Postpartum Nourishment: Why food is the missing piece of healing after birth
There is a lie we’ve normalized in modern motherhood:
That postpartum recovery is something you power through.
You’re expected to bleed, leak, ache, wake through the night, regulate a newborn nervous system…and somehow do everything else too. If you’re exhausted, depleted, anxious, or emotionally raw, it’s framed as hormonal…or something you just need to tolerate. And do not get me started on the timeframe (actually if you did want to know my feelings on this you can read about it here.
But postpartum depletion is not a personal failure. It’s a biological reality. And nourishment is one of the most overlooked pillars of postpartum healing.
Why postpartum nutrition actually matters (more than we’ve been told)
Birth is not a single event, the baby doesn’t arrive and it’s over. It's a massive physiological transition.
During pregnancy and birth, your body gives so much, emotionally, spiritually and physically. You can risk depleting everything from iron, protein, fats, blood, energy and nervous system capacity (to name just a few).
This depletion doesn’t magically resolve because the baby is now earthside. Without adequate nourishment, the body stays in survival mode, which impacts:
Milk production
Hormone regulation
Mood and emotional resilience
Sleep quality
Wound healing
Nervous system regulation
Research consistently shows that inadequate postpartum nutrition is linked to:
Postpartum depression and anxiety
Prolonged fatigue
Increased inflammation
Slower physical recovery
This isn’t about “eating healthy.” It is about rebuilding your body after one of the most demanding events it will ever experience.
What I did differently & why it changed everything
When I was pregnant with my fourth baby, Mila, I did something that some people still call more than a little crazy. For ten days straight, every time I made dinner, I made three times the recipe, one we ate that night and two went straight into the freezer.
By the end of those ten days, I had 20 full meals prepared.
Freezer space was a puzzle. Logistics weren’t perfect. But what it gave us postpartum was priceless.
For the first two months after Mila was born, dinner was never a stress. my nervous system didn’t spike at 5pm, my body had consistent nourishment, and my family was fed without a chaotic scramble. Of course my community was there for me as well, friends dropped meals and my husband cooked. But on a night we fell short or things were busy we filled the gaps with what I had prepared.
This wasn’t about control.
It was about capacity.
When a new mother doesn’t have to think about food, her body can do what it’s meant to do: heal, regulate, and bond.
Postpartum nourishment is nervous system care
Warm, mineral-rich, protein-dense meals aren’t just fuel for your body, they're information.
They tell your body and your mind that you are safe, you are supported and that you can rest.

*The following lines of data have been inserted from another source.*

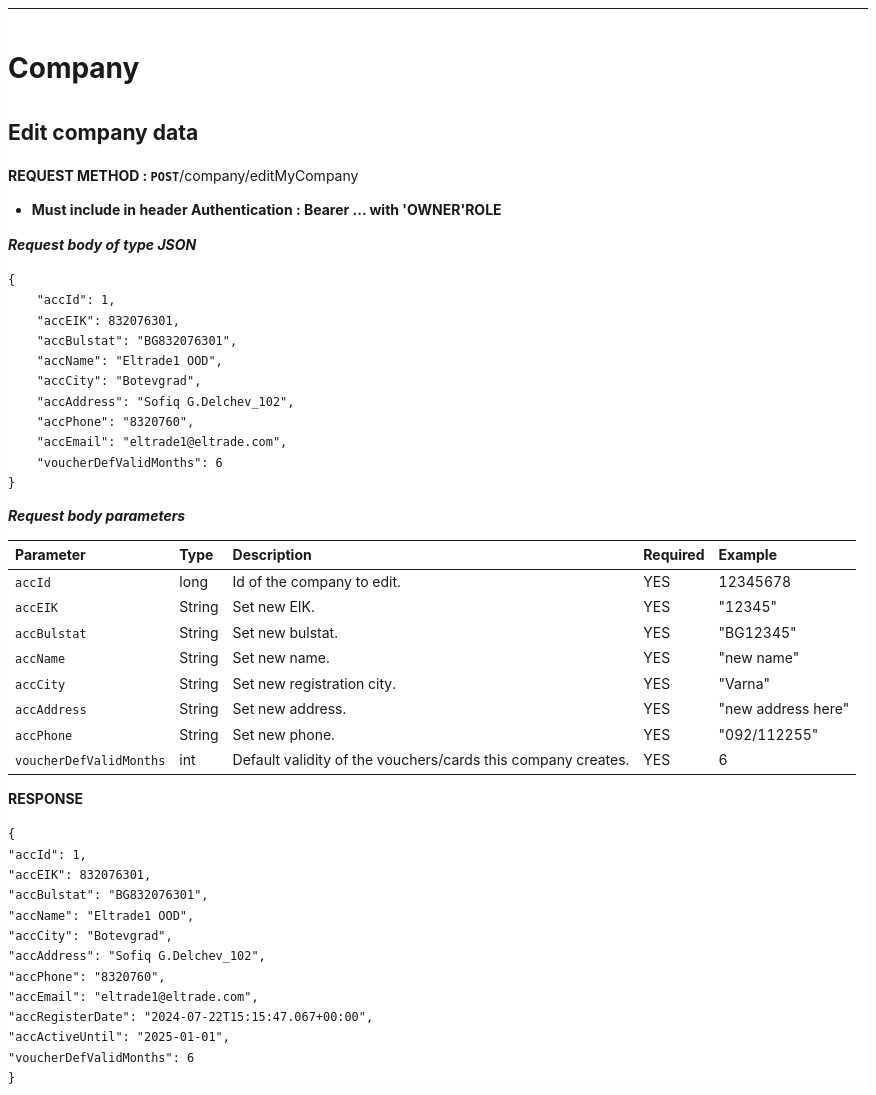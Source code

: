 
----------
# Company

## **Edit company data**
**REQUEST METHOD : `POST`**/company/editMyCompany
- **Must include in header Authentication : Bearer ... with 'OWNER'ROLE**

***Request body of type JSON***

    {
		"accId": 1,
        "accEIK": 832076301,
        "accBulstat": "BG832076301",
        "accName": "Eltrade1 OOD",
        "accCity": "Botevgrad",
        "accAddress": "Sofiq G.Delchev_102",
        "accPhone": "8320760",
        "accEmail": "eltrade1@eltrade.com",
		"voucherDefValidMonths": 6
    }

***Request body parameters***

| Parameter  | Type   | Description           |Required | Example         |
| :---       | :---   | :---       			  | :---    | :---	          |
| `accId`   | long   | Id of the company to edit. | YES | 12345678|
| `accEIK`   | String   | Set new EIK. | YES | "12345"|
| `accBulstat`   | String   | Set new bulstat. | YES | "BG12345"|
| `accName`   | String   | Set new name. | YES | "new name"|
| `accCity`   | String   | Set new registration city. | YES | "Varna"|
| `accAddress`   | String   | Set new address. | YES | "new address here"|
| `accPhone`   | String   | Set new phone. | YES | "092/112255"|
| `voucherDefValidMonths`   | int   | Default validity of the vouchers/cards this company creates. | YES | 6|

**RESPONSE**

    {
	"accId": 1,
    "accEIK": 832076301,
    "accBulstat": "BG832076301",
    "accName": "Eltrade1 OOD",
    "accCity": "Botevgrad",
    "accAddress": "Sofiq G.Delchev_102",
    "accPhone": "8320760",
    "accEmail": "eltrade1@eltrade.com",
    "accRegisterDate": "2024-07-22T15:15:47.067+00:00",
    "accActiveUntil": "2025-01-01",
	"voucherDefValidMonths": 6
    }
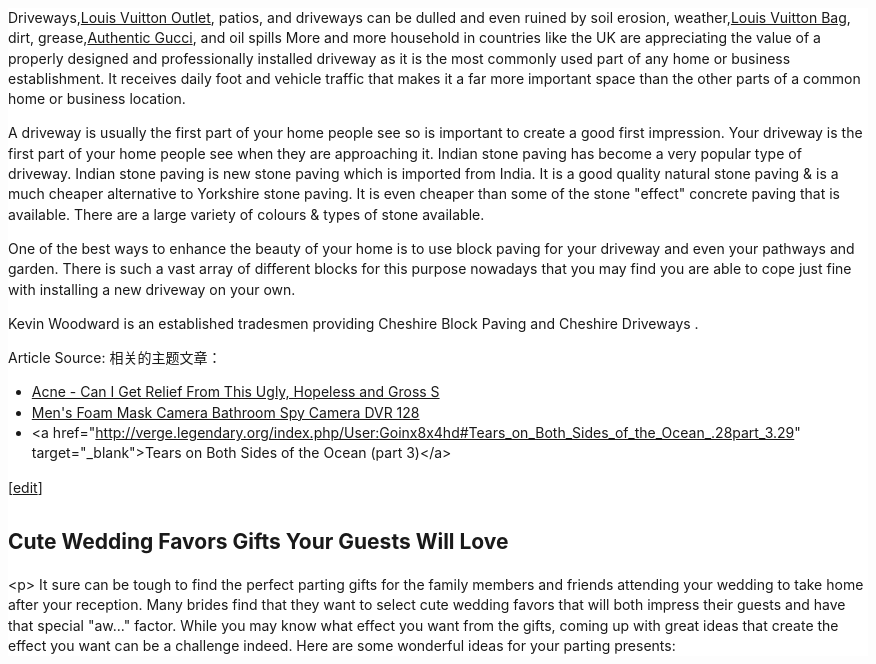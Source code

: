 Driveways,[Louis Vuitton Outlet](http://outletlouisvuitton.webnode.cz/
"http://outletlouisvuitton.webnode.cz/" ), patios, and driveways can be dulled
and even ruined by soil erosion, weather,[Louis Vuitton
Bag](http://outletlouisvuitton.hpage.com/
"http://outletlouisvuitton.hpage.com/" ), dirt, grease,[Authentic
Gucci](http://authenticgucci.weebly.com/ "http://authenticgucci.weebly.com/"
), and oil spills More and more household in countries like the UK are
appreciating the value of a properly designed and professionally installed
driveway as it is the most commonly used part of any home or business
establishment. It receives daily foot and vehicle traffic that makes it a far
more important space than the other parts of a common home or business
location.  
  
A driveway is usually the first part of your home people see so is important
to create a good first impression. Your driveway is the first part of your
home people see when they are approaching it. Indian stone paving has become a
very popular type of driveway. Indian stone paving is new stone paving which
is imported from India. It is a good quality natural stone paving &amp; is a
much cheaper alternative to Yorkshire stone paving. It is even cheaper than
some of the stone "effect" concrete paving that is available. There are a
large variety of colours &amp; types of stone available.  
  
One of the best ways to enhance the beauty of your home is to use block paving
for your driveway and even your pathways and garden. There is such a vast
array of different blocks for this purpose nowadays that you may find you are
able to cope just fine with installing a new driveway on your own.  
  
  
  
  
Kevin Woodward is an established tradesmen providing Cheshire Block Paving and
Cheshire Driveways .  
  
  
Article Source: 相关的主题文章：

  * [Acne - Can I Get Relief From This Ugly, Hopeless and Gross S](http://www.music-wiki.net/index.php?title=User:Sljoqlsjv#Acne_-_Can_I_Get_Relief_From_This_Ugly.2C_Hopeless_and_Gross_S "http://www.music-wiki.net/index.php?title=User:Sljoqlsjv#Acne_-_Can_I_Get_Relief_From_This_Ugly.2C_Hopeless_and_Gross_S" )
  * [Men's Foam Mask Camera Bathroom Spy Camera DVR 128](http://whosestreet.com/blogs/entry/Men-s-Foam-Mask-Camera-Bathroom-Spy-Camera-DVR-1280X720-16GB-by-Wholesalespycamera "http://whosestreet.com/blogs/entry/Men-s-Foam-Mask-Camera-Bathroom-Spy-Camera-DVR-1280X720-16GB-by-Wholesalespycamera" )
  * &lt;a href="<http://verge.legendary.org/index.php/User:Goinx8x4hd#Tears_on_Both_Sides_of_the_Ocean_.28part_3.29>" target="_blank"&gt;Tears on Both Sides of the Ocean (part 3)&lt;/a&gt;

[[edit](/index.php?title=User:Goinx6p5hd&action=edit&section=7 "Edit section:
Cute Wedding Favors  Gifts Your Guests Will Love" )]

##  Cute Wedding Favors Gifts Your Guests Will Love

&lt;p&gt; It sure can be tough to find the perfect parting gifts for the
family members and friends attending your wedding to take home after your
reception. Many brides find that they want to select cute wedding favors that
will both impress their guests and have that special "aw..." factor. While you
may know what effect you want from the gifts, coming up with great ideas that
create the effect you want can be a challenge indeed. Here are some wonderful
ideas for your parting presents:  
  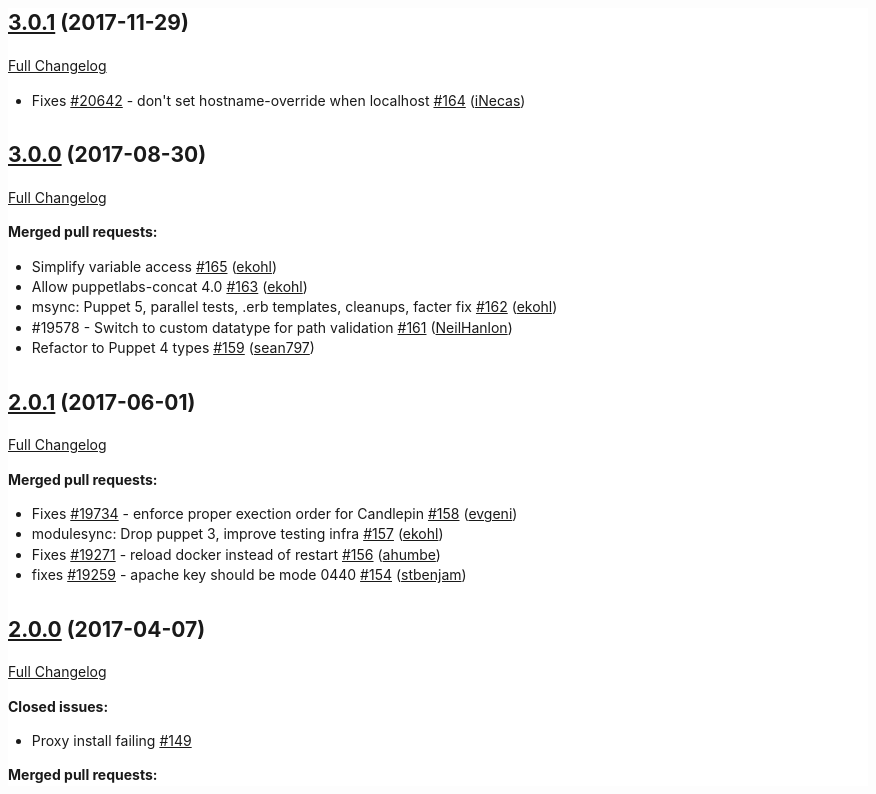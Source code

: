 ## [3.0.1](https://github.com/theforeman/puppet-certs/tree/3.0.0) (2017-11-29)
[Full Changelog](https://github.com/theforeman/puppet-certs/compare/3.0.0...3.0.1)

- Fixes [\#20642](https://projects.theforeman.org/issues/20642) - don't set hostname-override when localhost [\#164](https://github.com/theforeman/puppet-certs/pull/164) ([iNecas](https://github.com/iNecas))

## [3.0.0](https://github.com/theforeman/puppet-certs/tree/3.0.0) (2017-08-30)

[Full Changelog](https://github.com/theforeman/puppet-certs/compare/2.0.1...3.0.0)

**Merged pull requests:**

- Simplify variable access [\#165](https://github.com/theforeman/puppet-certs/pull/165) ([ekohl](https://github.com/ekohl))
- Allow puppetlabs-concat 4.0 [\#163](https://github.com/theforeman/puppet-certs/pull/163) ([ekohl](https://github.com/ekohl))
- msync: Puppet 5, parallel tests, .erb templates, cleanups, facter fix [\#162](https://github.com/theforeman/puppet-certs/pull/162) ([ekohl](https://github.com/ekohl))
- \#19578 - Switch to custom datatype for path validation [\#161](https://github.com/theforeman/puppet-certs/pull/161) ([NeilHanlon](https://github.com/NeilHanlon))
- Refactor to Puppet 4 types [\#159](https://github.com/theforeman/puppet-certs/pull/159) ([sean797](https://github.com/sean797))

## [2.0.1](https://github.com/theforeman/puppet-certs/tree/2.0.1) (2017-06-01)

[Full Changelog](https://github.com/theforeman/puppet-certs/compare/2.0.0...2.0.1)

**Merged pull requests:**

- Fixes [\#19734](https://projects.theforeman.org/issues/19734) - enforce proper exection order for Candlepin [\#158](https://github.com/theforeman/puppet-certs/pull/158) ([evgeni](https://github.com/evgeni))
- modulesync: Drop puppet 3, improve testing infra [\#157](https://github.com/theforeman/puppet-certs/pull/157) ([ekohl](https://github.com/ekohl))
- Fixes [\#19271](https://projects.theforeman.org/issues/19271) - reload docker instead of restart [\#156](https://github.com/theforeman/puppet-certs/pull/156) ([ahumbe](https://github.com/ahumbe))
- fixes [\#19259](https://projects.theforeman.org/issues/19259) - apache key should be mode 0440 [\#154](https://github.com/theforeman/puppet-certs/pull/154) ([stbenjam](https://github.com/stbenjam))

## [2.0.0](https://github.com/theforeman/puppet-certs/tree/2.0.0) (2017-04-07)

[Full Changelog](https://github.com/theforeman/puppet-certs/compare/1.0.1...2.0.0)

**Closed issues:**

- Proxy install failing [\#149](https://github.com/theforeman/puppet-certs/issues/149)

**Merged pull requests:**
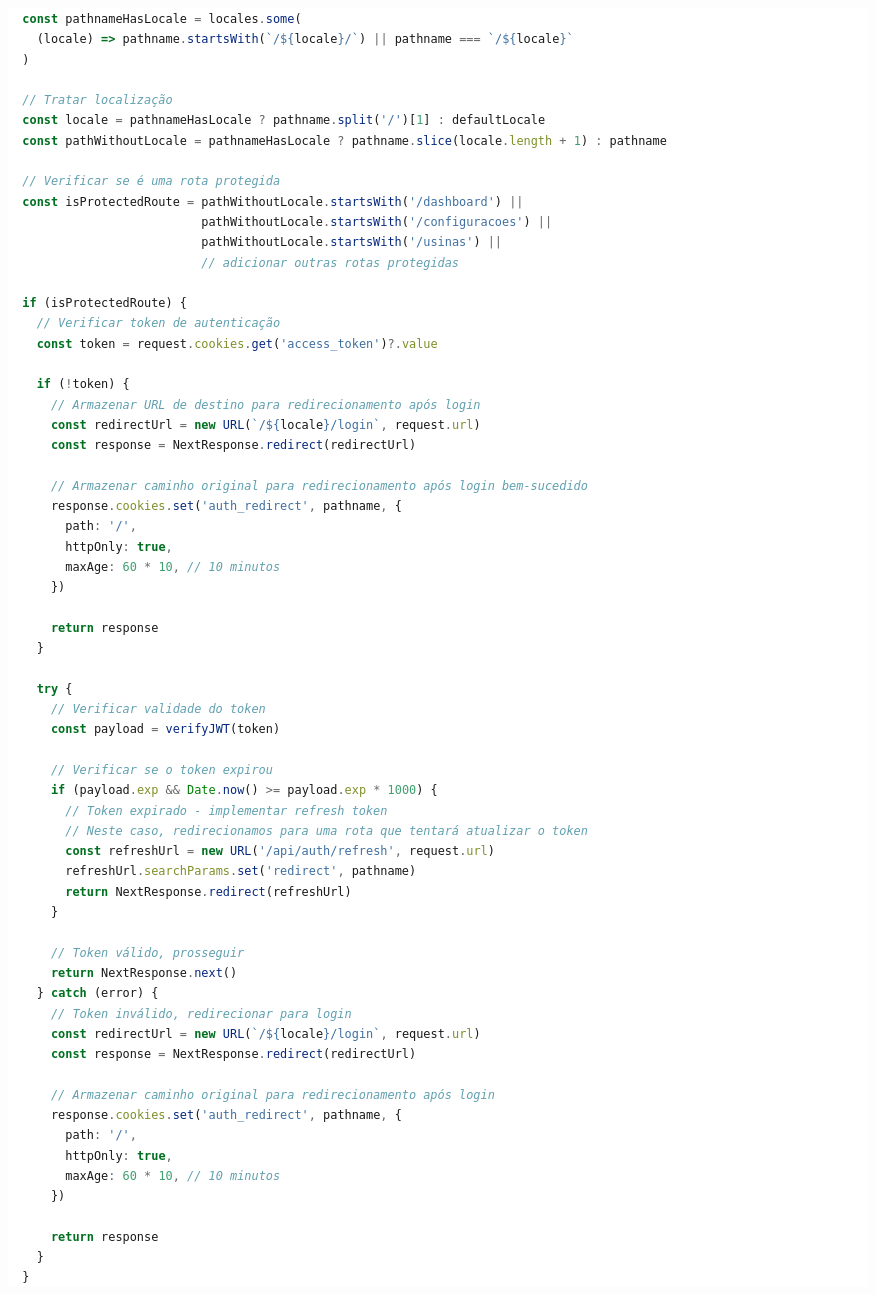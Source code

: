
 ```typescript
  const pathnameHasLocale = locales.some(
    (locale) => pathname.startsWith(`/${locale}/`) || pathname === `/${locale}`
  )
  
  // Tratar localização
  const locale = pathnameHasLocale ? pathname.split('/')[1] : defaultLocale
  const pathWithoutLocale = pathnameHasLocale ? pathname.slice(locale.length + 1) : pathname
  
  // Verificar se é uma rota protegida
  const isProtectedRoute = pathWithoutLocale.startsWith('/dashboard') ||
                           pathWithoutLocale.startsWith('/configuracoes') ||
                           pathWithoutLocale.startsWith('/usinas') ||
                           // adicionar outras rotas protegidas
                           
  if (isProtectedRoute) {
    // Verificar token de autenticação
    const token = request.cookies.get('access_token')?.value
    
    if (!token) {
      // Armazenar URL de destino para redirecionamento após login
      const redirectUrl = new URL(`/${locale}/login`, request.url)
      const response = NextResponse.redirect(redirectUrl)
      
      // Armazenar caminho original para redirecionamento após login bem-sucedido
      response.cookies.set('auth_redirect', pathname, {
        path: '/',
        httpOnly: true,
        maxAge: 60 * 10, // 10 minutos
      })
      
      return response
    }
    
    try {
      // Verificar validade do token
      const payload = verifyJWT(token)
      
      // Verificar se o token expirou
      if (payload.exp && Date.now() >= payload.exp * 1000) {
        // Token expirado - implementar refresh token
        // Neste caso, redirecionamos para uma rota que tentará atualizar o token
        const refreshUrl = new URL('/api/auth/refresh', request.url)
        refreshUrl.searchParams.set('redirect', pathname)
        return NextResponse.redirect(refreshUrl)
      }
      
      // Token válido, prosseguir
      return NextResponse.next()
    } catch (error) {
      // Token inválido, redirecionar para login
      const redirectUrl = new URL(`/${locale}/login`, request.url)
      const response = NextResponse.redirect(redirectUrl)
      
      // Armazenar caminho original para redirecionamento após login
      response.cookies.set('auth_redirect', pathname, {
        path: '/',
        httpOnly: true,
        maxAge: 60 * 10, // 10 minutos
      })
      
      return response
    }
  }
```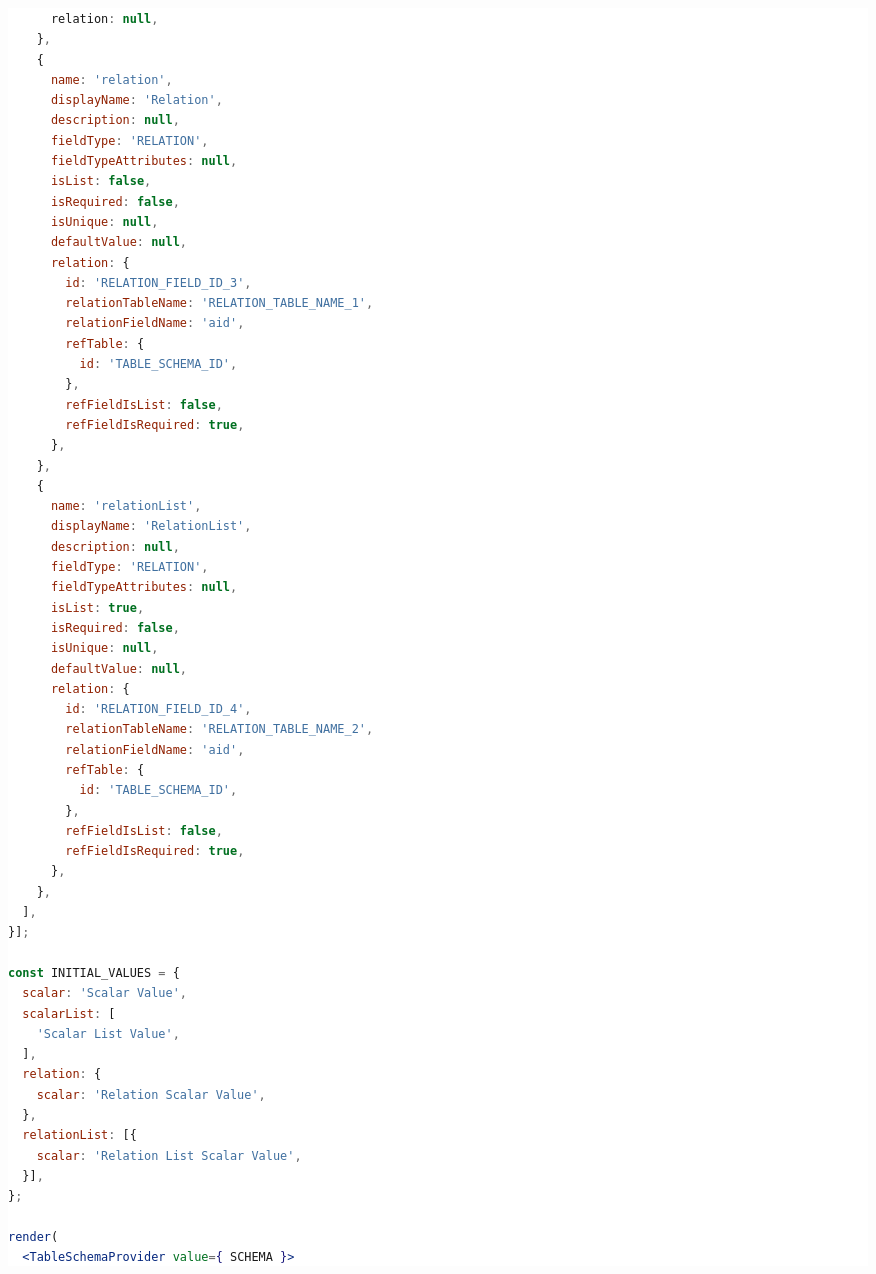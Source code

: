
 ```jsx
      relation: null,
    },
    {
      name: 'relation',
      displayName: 'Relation',
      description: null,
      fieldType: 'RELATION',
      fieldTypeAttributes: null,
      isList: false,
      isRequired: false,
      isUnique: null,
      defaultValue: null,
      relation: {
        id: 'RELATION_FIELD_ID_3',
        relationTableName: 'RELATION_TABLE_NAME_1',
        relationFieldName: 'aid',
        refTable: {
          id: 'TABLE_SCHEMA_ID',
        },
        refFieldIsList: false,
        refFieldIsRequired: true,
      },
    },
    {
      name: 'relationList',
      displayName: 'RelationList',
      description: null,
      fieldType: 'RELATION',
      fieldTypeAttributes: null,
      isList: true,
      isRequired: false,
      isUnique: null,
      defaultValue: null,
      relation: {
        id: 'RELATION_FIELD_ID_4',
        relationTableName: 'RELATION_TABLE_NAME_2',
        relationFieldName: 'aid',
        refTable: {
          id: 'TABLE_SCHEMA_ID',
        },
        refFieldIsList: false,
        refFieldIsRequired: true,
      },
    },
  ],
}];

const INITIAL_VALUES = {
  scalar: 'Scalar Value',
  scalarList: [
    'Scalar List Value',
  ],
  relation: {
    scalar: 'Relation Scalar Value',
  },
  relationList: [{
    scalar: 'Relation List Scalar Value',
  }],
};

render(
  <TableSchemaProvider value={ SCHEMA }>
```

From a nervous system perspective, consistent nourishment can reduce cortisol spikes, it supports blood sugar stability, improves emotional regulation and can really create a sense of grounding. This is why some cultures across the world treat postpartum as sacred and slow - with nourishing foods, no rushing, and lots of rest built in. Postpartum care has been shortened, twisted and shoehorned into busy lives. We forgot what it truly means.
This is why I created Sacred Postpartum
Inside Sacred Postpartum, we dive deep into:
Postpartum nourishment
Supplement support
Meal guidance
Nervous system–friendly food rhythms
Not as rules. Not as pressure. But as support.
Because you cannot meditate your way out of depletion. And you absolutely cannot “mindset” your way through an undernourished body.
If you want to explore this work more deeply, you can explore Sacred Postpartum here .
You don’t need to earn rest. You do need to be fed
Postpartum healing doesn’t happen through willpower. It happens when the body is supported enough to soften. If you’re pregnant now, this is your invitation to prepare differently. If you’re postpartum, even years later, it’s not too late to replenish.